Sunday, July 26, 2009

Gulab Jamun - Indian Recipe

Gulab jamun is an extremely popular indian sweet made by soaking fried balls of chenna in syrup. Sometimes made with cardamom, it is a dessert that is open to creative ideas and additions.

2 cups sugar
5 drops of rose water

[Gulab Jamun]
1 cup powdered milk
2 tablespoons self-rising flour
2 teaspoons fine semolina
2 tablespoons ghee (butter)
4 tablespoons milk
32 pistachio nuts

Syrup: Put sugar in large saucepan with 4 cups of water. Stir over low heat to dissolve the sugar. Increase the heat and boil for 3 minutes to make a syrup. Stir in the rosewater and remove from flame.

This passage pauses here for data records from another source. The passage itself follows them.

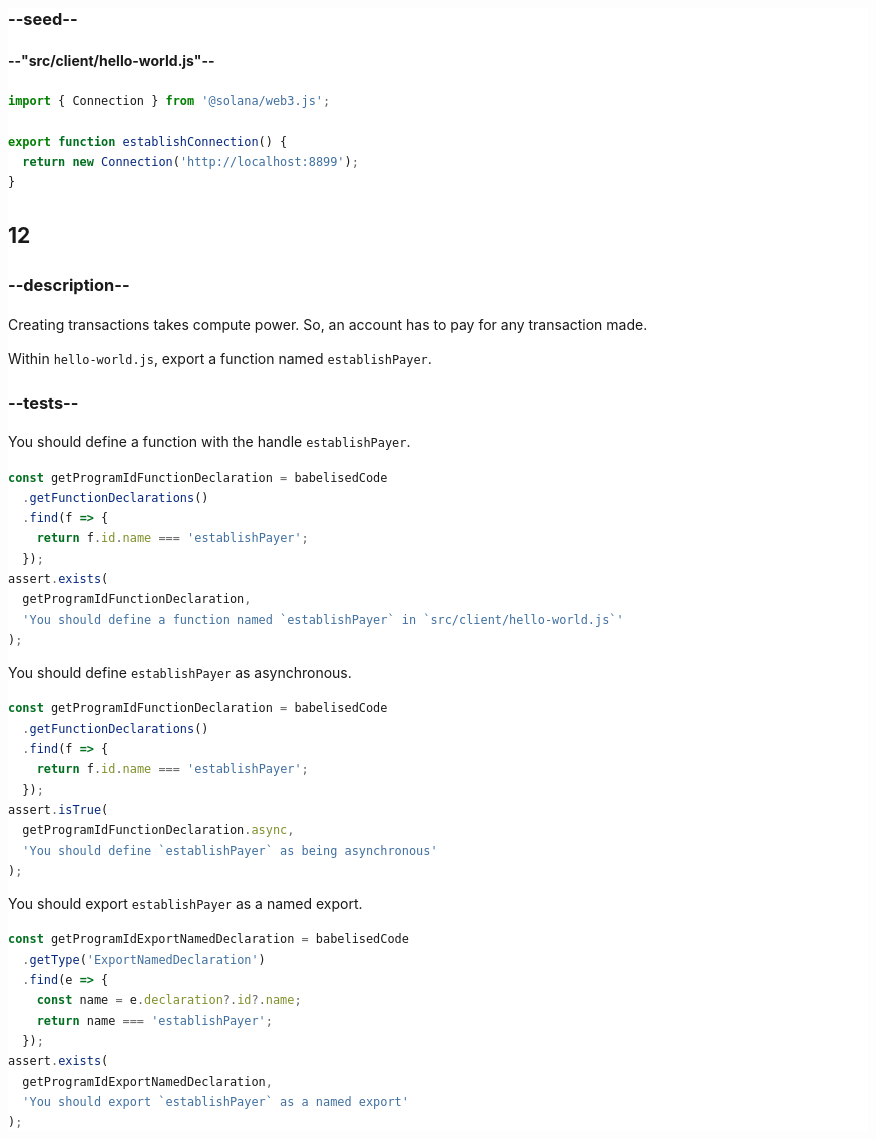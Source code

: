 ### --seed--

#### --"src/client/hello-world.js"--

```js
import { Connection } from '@solana/web3.js';

export function establishConnection() {
  return new Connection('http://localhost:8899');
}
```

## 12

### --description--

Creating transactions takes compute power. So, an account has to pay for any transaction made.

Within `hello-world.js`, export a function named `establishPayer`.

### --tests--

You should define a function with the handle `establishPayer`.

```js
const getProgramIdFunctionDeclaration = babelisedCode
  .getFunctionDeclarations()
  .find(f => {
    return f.id.name === 'establishPayer';
  });
assert.exists(
  getProgramIdFunctionDeclaration,
  'You should define a function named `establishPayer` in `src/client/hello-world.js`'
);
```

You should define `establishPayer` as asynchronous.

```js
const getProgramIdFunctionDeclaration = babelisedCode
  .getFunctionDeclarations()
  .find(f => {
    return f.id.name === 'establishPayer';
  });
assert.isTrue(
  getProgramIdFunctionDeclaration.async,
  'You should define `establishPayer` as being asynchronous'
);
```

You should export `establishPayer` as a named export.

```js
const getProgramIdExportNamedDeclaration = babelisedCode
  .getType('ExportNamedDeclaration')
  .find(e => {
    const name = e.declaration?.id?.name;
    return name === 'establishPayer';
  });
assert.exists(
  getProgramIdExportNamedDeclaration,
  'You should export `establishPayer` as a named export'
);
```

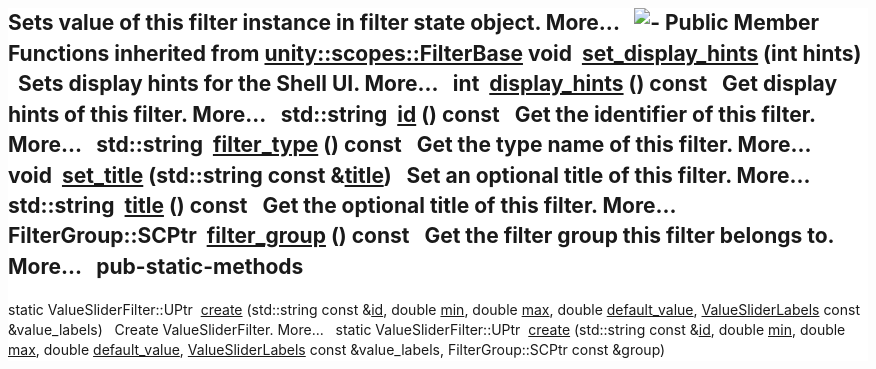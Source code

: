 Sets value of this filter instance in filter state object. More...
 
![-](https://developer.ubuntu.com/static/devportal_uploaded/40280811-25a1-4c39-88da-b860c3234378-api/scopes/cpp/sdk-15.04.3/unity.scopes.ValueSliderFilter/closed.png) Public Member Functions inherited from <a href="unity.scopes.FilterBase.md">unity::scopes::FilterBase</a>
void 
<a href="unity.scopes.FilterBase.md#ab4ab1b600ce3967dc50255e736c6d02e">set_display_hints</a> (int hints)
 
Sets display hints for the Shell UI. More...
 
int 
<a href="unity.scopes.FilterBase.md#a8f20819591155edaab29d535c5c4c261">display_hints</a> () const
 
Get display hints of this filter. More...
 
std::string 
<a href="unity.scopes.FilterBase.md#a1f2d96647b23af77b1ff1cffc80f3868">id</a> () const
 
Get the identifier of this filter. More...
 
std::string 
<a href="unity.scopes.FilterBase.md#aadc7344c951961331dcbe67149d56c78">filter_type</a> () const
 
Get the type name of this filter. More...
 
void 
<a href="unity.scopes.FilterBase.md#aec8ceae8141811833af087ba2ebe086c">set_title</a> (std::string const &<a href="unity.scopes.FilterBase.md#a3f0c324b3aac39bb8967fc900f3a909e">title</a>)
 
Set an optional title of this filter. More...
 
std::string 
<a href="unity.scopes.FilterBase.md#a3f0c324b3aac39bb8967fc900f3a909e">title</a> () const
 
Get the optional title of this filter. More...
 
FilterGroup::SCPtr 
<a href="unity.scopes.FilterBase.md#afff4685371fe67e6f87f58e31f69a037">filter_group</a> () const
 
Get the filter group this filter belongs to. More...
 
pub-static-methods
--------------------------------------------------------------------

static ValueSliderFilter::UPtr 
<a href="#a5828d2bf89830af47ac5b2cd53cd4e57">create</a> (std::string const &<a href="unity.scopes.FilterBase.md#a1f2d96647b23af77b1ff1cffc80f3868">id</a>, double <a href="#ab6a8d69f025709d3ee09d7cb362eba03">min</a>, double <a href="#a5e2e527d77390dc02db1bd1cbdce6460">max</a>, double <a href="#a32344819474a1ef0956f63e87fb047a4">default_value</a>, <a href="unity.scopes.ValueSliderLabels.md">ValueSliderLabels</a> const &value\_labels)
 
Create ValueSliderFilter. More...
 
static ValueSliderFilter::UPtr 
<a href="#accaaa9011772ba4f297cb245b3d24738">create</a> (std::string const &<a href="unity.scopes.FilterBase.md#a1f2d96647b23af77b1ff1cffc80f3868">id</a>, double <a href="#ab6a8d69f025709d3ee09d7cb362eba03">min</a>, double <a href="#a5e2e527d77390dc02db1bd1cbdce6460">max</a>, double <a href="#a32344819474a1ef0956f63e87fb047a4">default_value</a>, <a href="unity.scopes.ValueSliderLabels.md">ValueSliderLabels</a> const &value\_labels, FilterGroup::SCPtr const &group)
 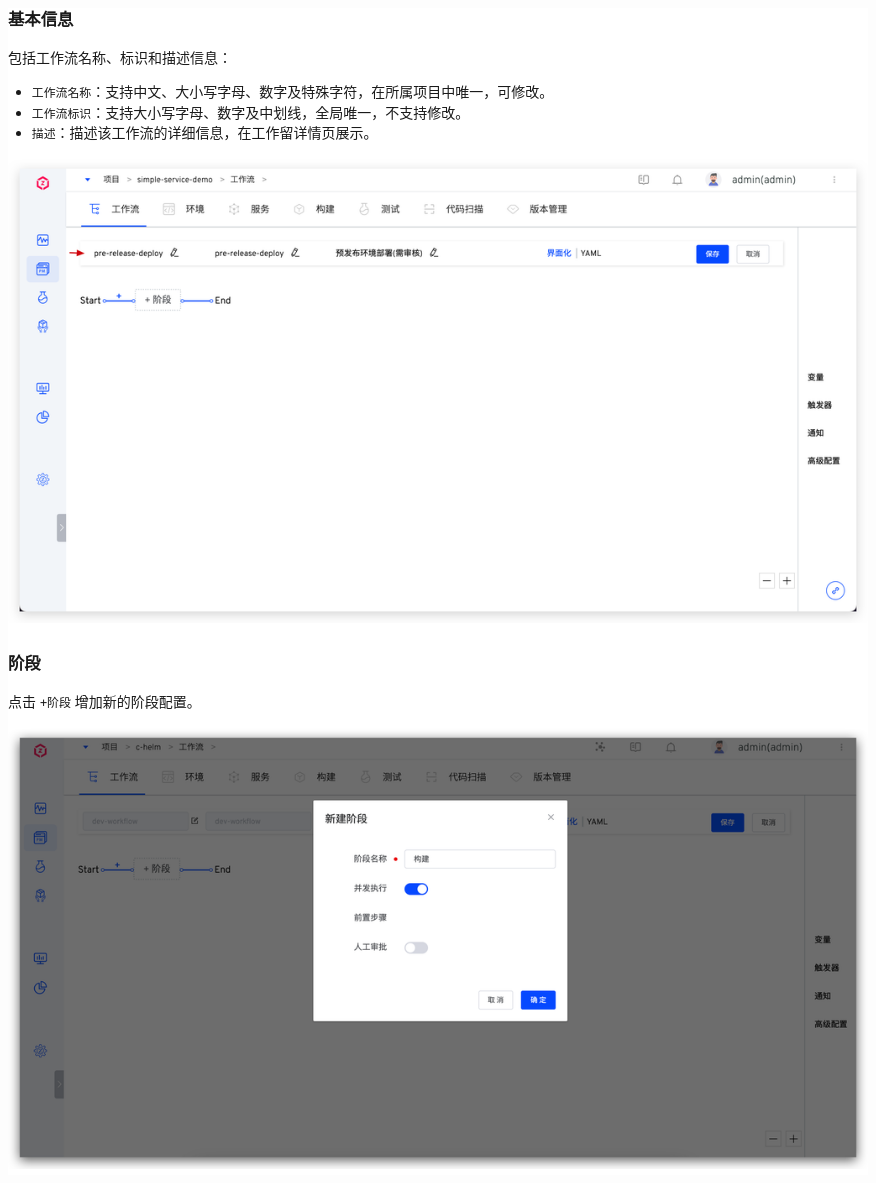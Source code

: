### 基本信息

包括工作流名称、标识和描述信息：
- `工作流名称`：支持中文、大小写字母、数字及特殊字符，在所属项目中唯一，可修改。
- `工作流标识`：支持大小写字母、数字及中划线，全局唯一，不支持修改。
- `描述`：描述该工作流的详细信息，在工作留详情页展示。

![common_workflow_config](../_images/common_workflow_config_0.png)

### 阶段

点击 `+阶段` 增加新的阶段配置。

![common_workflow_config](../_images/common_workflow_config_1.png)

Gulab Jamun: Combine the powdered milk, flour, semolina, and ghee in a bowl. Add milk and mix until smooth. The result should be dough-like. Cut dough into 32 portions and place pistachio nut in the center of each. Roll into ball so pistachio is in the center.

Pour oil into karhai (saucepan) until it is 1/3 full with oil. Heat the oil and fry balls over low heat until brown. Remove the ball and transfer directly to syrup. Bring the syrup to a boil and then remove all from heat. Gulab jamun is served at room temperature.

Friday, June 26, 2009

Firni - North Indian Recipe

Firni is a special variation of the rice pudding. It is hugely popular in North India and Pakistan. Sometimes called kheer, it is silky in texture, it is usually served chilled in individual bowls garnished with almonds.

2 cups rice flour
1/2 cup half and half
1/4 cup condensed milk
1/2 cup sugar
5 cups whole milk
1 tablespoon almond slivers
1/2 tbsp pistachios, chopped
1/2 tsp crushed cardamom
1 tbsp ghee (butter)
1/2 tsp rose water

First, heat the ghee and fry the rice flour for about six minutes. This process reduces some of the rawness of the flour and also lends a good aroma to the dish. Mix together the half and half and whole milk. Bring to a boil slowly. After the milk has thickened (six minutes), add the rice flour and mix well. Add the rice in small quantities and watch for lumps being formed.

Cook the mixture till the rice is completely cooked and the dish reduces to a smooth paste. Add a little extra warm milk if you feel that the dish is too dry. Add the sugar and condensed milk and mix well. Continue to cook on a low flame for another 2-3 minutes till all the sugar dissolves.

Add the cardamom just before taking it off the heat and mix well. Remove from heat and add the rose water. Mix well.

Pour into small individual bowls and chill. Garnish with almonds just before serving. Dessert is served cold in India.